The management of Left Ventricular Noncompaction should be guided by the presence of symptoms, LV systolic function, arrhythmias, and thromboembolic risk, with treatment focused on preventing heart failure, arrhythmias, and embolic events rather than treating the anatomical abnormality itself. 1

Definition and Diagnosis

Left ventricular noncompaction (LVNC) is characterized by:

• Prominent trabeculations within the LV myocardium
• Deep intertrabecular recesses
• Two-layered structure of the myocardial LV wall
• Often associated with LV dysfunction

Diagnostic criteria include:

• Echocardiography: ratio of non-compacted to compacted layer >2
• Cardiac MRI: ratio >2.3
• Common ECG abnormalities: T-wave inversion, ST-segment depression, ventricular conduction delay (particularly LBBB) 1

Risk Stratification

The clinical outcome of LVNC is variable and primarily determined by:

1. LV systolic function - most important prognostic factor
2. Presence of arrhythmias - particularly ventricular tachyarrhythmias
3. Thromboembolic risk - related to blood stasis in trabeculations

Adverse outcomes are strongly associated with:

• LV systolic dysfunction
• Major ventricular tachyarrhythmias
• Increased age
• LV end-diastolic diameter at presentation
• Symptomatic heart failure
• Permanent or persistent atrial fibrillation
• Bundle branch block
• Associated neuromuscular disease 1

Management Approach

Heart Failure Management

For patients with reduced LV systolic function:

• Standard heart failure therapy following current guidelines
• Diuretics for symptom management
• Consider ICD implantation based on severity of LV dysfunction using the same criteria as for dilated cardiomyopathy 1

Arrhythmia Management

1. Monitoring:

   • Regular ambulatory ECG monitoring to detect arrhythmias
   • Exercise ECG testing to assess for exercise-induced arrhythmias

2. ICD Implantation:

   • The need for ICD should be guided by:
     • Severity of LV systolic dysfunction
     • Presence of sustained ventricular arrhythmias
     • Not indicated based on LVNC diagnosis alone 1

Anticoagulation

• For patients with LVNC and atrial fibrillation: anticoagulation is recommended 1
• For patients with LVNC and evidence of LV thrombus: anticoagulation is indicated
• For patients with LVNC in sinus rhythm with reduced EF: the effectiveness of anticoagulation compared with antiplatelet therapy is uncertain, and the choice should be individualized 1

Exercise and Sports Participation

For athletes with LVNC:

1. Athletes with incidental LV hypertrabeculation without symptoms, positive family history, abnormal ECG patterns, and normal LV function:

   • No restriction for competitive sports (Class IIa/Level B) 1

2. Athletes with confirmed LVNC but near-normal LV systolic function may participate in competitive sports (except those where syncope could cause serious harm) if:

   • Asymptomatic
   • No frequent/complex ventricular arrhythmias
   • No history of unexplained syncope (Class IIb/Level C) 1

3. Athletes with confirmed LVNC and either:

   • Impaired LV systolic function, or
   • Frequent/complex ventricular arrhythmias or non-sustained VT

   Should abstain from competitive sports and limit to leisure-time physical activities with regular clinical surveillance (Class III/Level C) 1

Follow-up and Monitoring

• Regular clinical evaluation
• Periodic assessment of LV function
• Ambulatory ECG monitoring for arrhythmia detection
• Family screening (20-40% of cases may be familial) 2

Important Caveats

1. Diagnostic challenges: Current criteria based solely on morphologic features have limitations and may lead to overdiagnosis.

2. Risk of thromboembolic events: Blood stasis within trabeculations can lead to up to 24% risk of cerebral embolism, requiring careful consideration of anticoagulation 1.

3. Genetic considerations: LVNC can be inherited as autosomal dominant or X-linked recessive disorder with mutations in multiple genes.
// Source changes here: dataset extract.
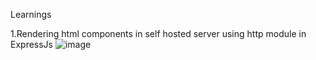 Learnings 

1.Rendering html components in self hosted server using http module in ExpressJs
![image](https://github.com/sumit-1803/NodeJs-and-ExpressJs-/assets/109499057/6d73f1ce-673f-4465-93e5-6ec4d9c62724)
Genetic testing and family screening should be considered 2.

4. Phenotypic variation: Clinical manifestations are highly variable, even within the same family, requiring individualized risk assessment 2.

5. Distinction from physiological trabeculation: Particularly important in athletes where increased trabeculation may represent a normal variant rather than pathology.